Gales to batter central areas on Thursday, after containers blown into Bluff harbour
Thursday, 16 May 2019
After gales blew shipping containers into Bluff Harbour on Wednesday, its the turn of central areas to take a battering on Thursday.
MetService is expecting the strongest winds on Thursday to be in the southeast of the North Island, with a warning they could reach 140kmh in Tararua during the morning. Winds were expected to ease slowly during the day in the south of the South Island.
Despite that winds could still be gale strength about the Southland and Otago coasts for a time on Thursday, getting to 90kmh in north Otago until evening.
In the afternoon strong or gale southerlies could get to 100kmh about Banks Peninsula, MetService said. In the high country westerlies could get to 120kmh in the morning. In Marlborough northwesterlies could reach 90kmh in exposed places in the morning, then in the late afternoon gusts could get to 100kmh about the coast as the wind turned southerly.
READ MORE: Wild weather hits the south with 120kmh wind gusts and heavy rain
Winds are not expected to be as strong in Wellington, but the capital is still in line for strong southerlies - along with rain when the wind turns from strong northwesterlies to strong southerlies late in the day.
The southerly change will bring cooler, but not particularly cold temperatures, with a chance the snow level could briefly drop to 900 metres in much of the South Island, and to 700m in Fiordland.
Around 7am Thursday the main part of the southerly change was sitting in the lower South Island, MetService meteorologist Tui McInnes said. 'It gets more defined as we go into the afternoon and it moves into the Canterbury Plains.'
During the early morning the rain was also around Dunedin and north Otago. 'As it (the southerly change) develops this afternoon, it will get a rain band with it,' McInnes said. Areas from Canterbury northward would get a burst of rain with the change. That would include Wellington and the lower North Island into the night.

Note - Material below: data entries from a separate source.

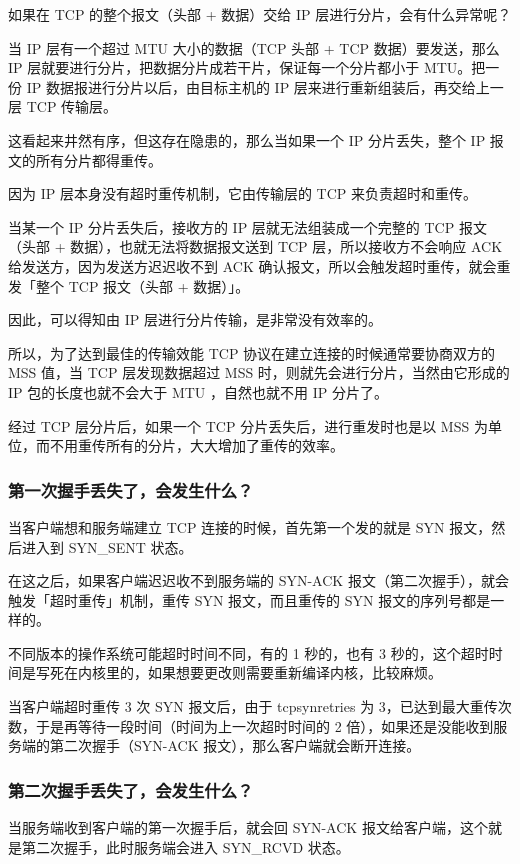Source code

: \documentclass[11pt]{article}
\begin{document}
如果在 TCP 的整个报文（头部 + 数据）交给 IP 层进行分片，会有什么异常呢？

当 IP 层有一个超过 MTU 大小的数据（TCP 头部 + TCP 数据）要发送，那么 IP 层就要进行分片，把数据分片成若干片，保证每一个分片都小于 MTU。把一份 IP 数据报进行分片以后，由目标主机的 IP 层来进行重新组装后，再交给上一层 TCP 传输层。

这看起来井然有序，但这存在隐患的，那么当如果一个 IP 分片丢失，整个 IP 报文的所有分片都得重传。

因为 IP 层本身没有超时重传机制，它由传输层的 TCP 来负责超时和重传。

当某一个 IP 分片丢失后，接收方的 IP 层就无法组装成一个完整的 TCP 报文（头部 + 数据），也就无法将数据报文送到 TCP 层，所以接收方不会响应 ACK 给发送方，因为发送方迟迟收不到 ACK 确认报文，所以会触发超时重传，就会重发「整个 TCP 报文（头部 + 数据）」。

因此，可以得知由 IP 层进行分片传输，是非常没有效率的。

所以，为了达到最佳的传输效能 TCP 协议在建立连接的时候通常要协商双方的 MSS 值，当 TCP 层发现数据超过 MSS 时，则就先会进行分片，当然由它形成的 IP 包的长度也就不会大于 MTU ，自然也就不用 IP 分片了。

经过 TCP 层分片后，如果一个 TCP 分片丢失后，进行重发时也是以 MSS 为单位，而不用重传所有的分片，大大增加了重传的效率。
\subsubsection{第一次握手丢失了，会发生什么？}
\label{sec:org9d628f9}
当客户端想和服务端建立 TCP 连接的时候，首先第一个发的就是 SYN 报文，然后进入到 SYN\_SENT 状态。

在这之后，如果客户端迟迟收不到服务端的 SYN-ACK 报文（第二次握手），就会触发「超时重传」机制，重传 SYN 报文，而且重传的 SYN 报文的序列号都是一样的。

不同版本的操作系统可能超时时间不同，有的 1 秒的，也有 3 秒的，这个超时时间是写死在内核里的，如果想要更改则需要重新编译内核，比较麻烦。

当客户端超时重传 3 次 SYN 报文后，由于 tcpsynretries 为 3，已达到最大重传次数，于是再等待一段时间（时间为上一次超时时间的 2 倍），如果还是没能收到服务端的第二次握手（SYN-ACK 报文），那么客户端就会断开连接。
\subsubsection{第二次握手丢失了，会发生什么？}
\label{sec:org9e7d138}
当服务端收到客户端的第一次握手后，就会回 SYN-ACK 报文给客户端，这个就是第二次握手，此时服务端会进入 SYN\_RCVD 状态。
\end{document}
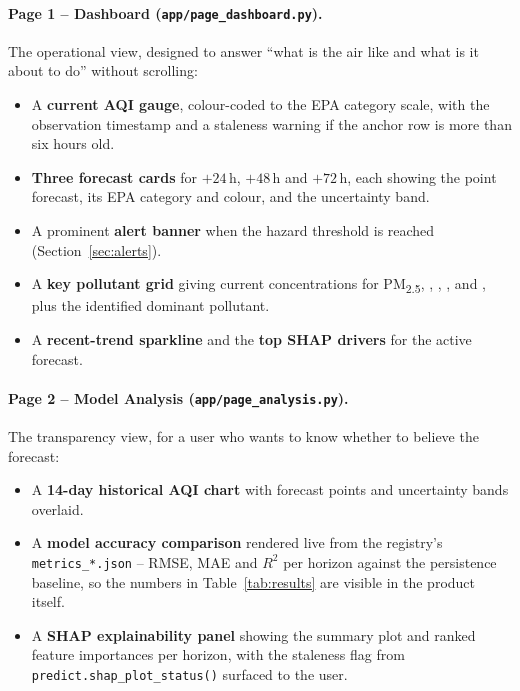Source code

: \documentclass[11pt,a4paper]{article}
\newcommand{\pmfine}{PM\textsubscript{2.5}\xspace}
\begin{document}
\paragraph{Page 1 -- Dashboard (\texttt{app/page\_dashboard.py}).}
The operational view, designed to answer ``what is the air like and what is it
about to do'' without scrolling:
\begin{itemize}[itemsep=1pt]
  \item A \textbf{current AQI gauge}, colour-coded to the EPA category scale,
        with the observation timestamp and a staleness warning if the anchor
        row is more than six hours old.
  \item \textbf{Three forecast cards} for $+24$\,h, $+48$\,h and $+72$\,h,
        each showing the point forecast, its EPA category and colour, and the
        uncertainty band.
  \item A prominent \textbf{alert banner} when the hazard threshold is
        reached (Section~\ref{sec:alerts}).
  \item A \textbf{key pollutant grid} giving current concentrations for
        \pmfine, , , ,  and , plus
        the identified dominant pollutant.
  \item A \textbf{recent-trend sparkline} and the \textbf{top SHAP drivers}
        for the active forecast.
\end{itemize}

\paragraph{Page 2 -- Model Analysis (\texttt{app/page\_analysis.py}).}
The transparency view, for a user who wants to know whether to believe the
forecast:
\begin{itemize}[itemsep=1pt]
  \item A \textbf{14-day historical AQI chart} with forecast points and
        uncertainty bands overlaid.
  \item A \textbf{model accuracy comparison} rendered live from the registry's
        \texttt{metrics\_*.json} -- RMSE, MAE and $R^2$ per horizon against
        the persistence baseline, so the numbers in
        Table~\ref{tab:results} are visible in the product itself.
  \item A \textbf{SHAP explainability panel} showing the summary plot and
        ranked feature importances per horizon, with the staleness flag from
        \texttt{predict.shap\_plot\_status()} surfaced to the user.
\end{itemize}
\end{document}
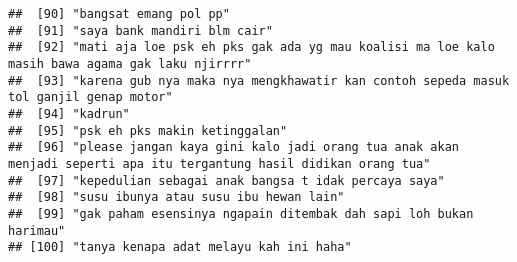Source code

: \documentclass[
]{article}
\begin{document}
\begin{verbatim}
##  [90] "bangsat emang pol pp"                                                                                                                                                                                                                                                              
##  [91] "saya bank mandiri blm cair"                                                                                                                                                                                                                                                        
##  [92] "mati aja loe psk eh pks gak ada yg mau koalisi ma loe kalo masih bawa agama gak laku njirrrr"                                                                                                                                                                                      
##  [93] "karena gub nya maka nya mengkhawatir kan contoh sepeda masuk tol ganjil genap motor"                                                                                                                                                                                               
##  [94] "kadrun"                                                                                                                                                                                                                                                                            
##  [95] "psk eh pks makin ketinggalan"                                                                                                                                                                                                                                                      
##  [96] "please jangan kaya gini kalo jadi orang tua anak akan menjadi seperti apa itu tergantung hasil didikan orang tua"                                                                                                                                                                  
##  [97] "kepedulian sebagai anak bangsa t idak percaya saya"                                                                                                                                                                                                                                
##  [98] "susu ibunya atau susu ibu hewan lain"                                                                                                                                                                                                                                              
##  [99] "gak paham esensinya ngapain ditembak dah sapi loh bukan harimau"                                                                                                                                                                                                                   
## [100] "tanya kenapa adat melayu kah ini haha"
\end{verbatim}
\end{document}
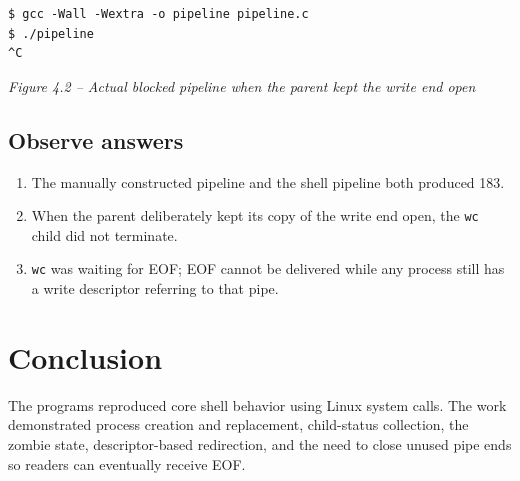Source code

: \documentclass[12pt,a4paper]{article}
\newcommand{\figcap}[1]{\begin{center}\small\textit{#1}\end{center}\vspace{0.4em}}
\begin{document}
\begin{lstlisting}
$ gcc -Wall -Wextra -o pipeline pipeline.c
$ ./pipeline
^C
\end{lstlisting}
\figcap{Figure 4.2 -- Actual blocked pipeline when the parent kept the write end open}

\subsection{Observe answers}
\begin{enumerate}[label=\arabic*.]
\item The manually constructed pipeline and the shell pipeline both produced 183.
\item When the parent deliberately kept its copy of the write end open, the \texttt{wc} child did not terminate.
\item \texttt{wc} was waiting for EOF; EOF cannot be delivered while any process still has a write descriptor referring to that pipe.
\end{enumerate}

\section{Conclusion}
The programs reproduced core shell behavior using Linux system calls. The work demonstrated process creation and replacement, child-status collection, the zombie state, descriptor-based redirection, and the need to close unused pipe ends so readers can eventually receive EOF.
\end{document}

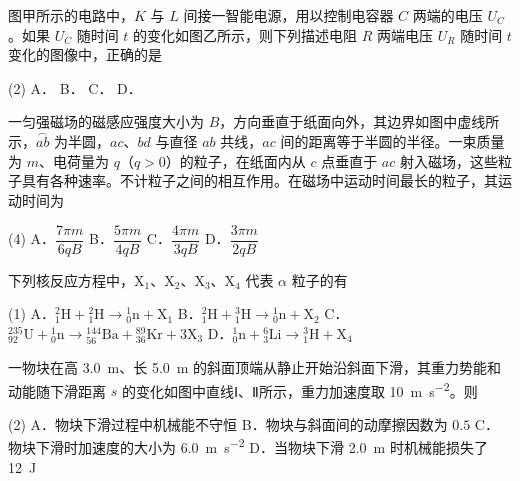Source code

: \begin{question}
图甲所示的电路中，$K$ 与 $L$ 间接一智能电源，用以控制电容器 $C$ 两端的电压 $U_C$。如果 $U_C$ 随时间 $t$ 的变化如图乙所示，则下列描述电阻 $R$ 两端电压 $U_R$ 随时间 $t$ 变化的图像中，正确的是\gkblank


\begin{gkopts}(2)
  \task A．
  \task B．
  \task C．
  \task D．
\end{gkopts}
\end{question}

\begin{question}
一匀强磁场的磁感应强度大小为 $B$，方向垂直于纸面向外，其边界如图中虚线所示，$\overset{\frown}{ab}$ 为半圆，$ac$、$bd$ 与直径 $ab$ 共线，$ac$ 间的距离等于半圆的半径。一束质量为 $m$、电荷量为 $q$（$q>0$）的粒子，在纸面内从 $c$ 点垂直于 $ac$ 射入磁场，这些粒子具有各种速率。不计粒子之间的相互作用。在磁场中运动时间最长的粒子，其运动时间为\gkblank


\begin{gkopts}(4)
  \task A．$\dfrac{7\pi m}{6qB}$
  \task B．$\dfrac{5\pi m}{4qB}$
  \task C．$\dfrac{4\pi m}{3qB}$
  \task D．$\dfrac{3\pi m}{2qB}$
\end{gkopts}
\end{question}

\begin{question}
下列核反应方程中，$\mathrm{X}_1$、$\mathrm{X}_2$、$\mathrm{X}_3$、$\mathrm{X}_4$ 代表 $\alpha$ 粒子的有\gkblank

\begin{gkopts}(1)
  \task A．${}_{1}^{2}\mathrm{H}+{}_{1}^{2}\mathrm{H}\to{}_{0}^{1}\mathrm{n}+\mathrm{X}_1$
  \task B．${}_{1}^{2}\mathrm{H}+{}_{1}^{3}\mathrm{H}\to{}_{0}^{1}\mathrm{n}+\mathrm{X}_2$
  \task C．${}_{92}^{235}\mathrm{U}+{}_{0}^{1}\mathrm{n}\to{}_{56}^{144}\mathrm{Ba}+{}_{36}^{89}\mathrm{Kr}+3\mathrm{X}_3$
  \task D．${}_{0}^{1}\mathrm{n}+{}_{3}^{6}\mathrm{Li}\to{}_{1}^{3}\mathrm{H}+\mathrm{X}_4$
\end{gkopts}
\end{question}

\begin{question}
一物块在高 \SI{3.0}{\metre}、长 \SI{5.0}{\metre} 的斜面顶端从静止开始沿斜面下滑，其重力势能和动能随下滑距离 $s$ 的变化如图中直线Ⅰ、Ⅱ所示，重力加速度取 \SI{10}{\metre\per\second\squared}。则\gkblank


\begin{gkopts}(2)
  \task A．物块下滑过程中机械能不守恒
  \task B．物块与斜面间的动摩擦因数为 $0.5$
  \task C．物块下滑时加速度的大小为 \SI{6.0}{\metre\per\second\squared}
  \task D．当物块下滑 \SI{2.0}{\metre} 时机械能损失了 \SI{12}{\joule}
\end{gkopts}
\end{question}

'Though it's a reasonable southerly change, it's not bringing temperatures down too much. Tomorrow will be a bit cooler in the lower North Island and maybe upper South Island.'
On Friday a northerly would be picking up again.
'We're back in that weather pattern where we keep getting these fronts coming through,' McInnes said.
'The top half of the North Island is a little bit protected by a ridge of high pressure sitting over the Tasman Sea.'
Wind gusts recorded recently included 196kmh at Cape Turnagain about 5pm on Wednesday, then 187kmh at the same place a few hours later.
At Centre Island in Foveaux Strait, gusts got to 152kmh on Wednesday afternoon, and were still over 130kmh on Thursday morning.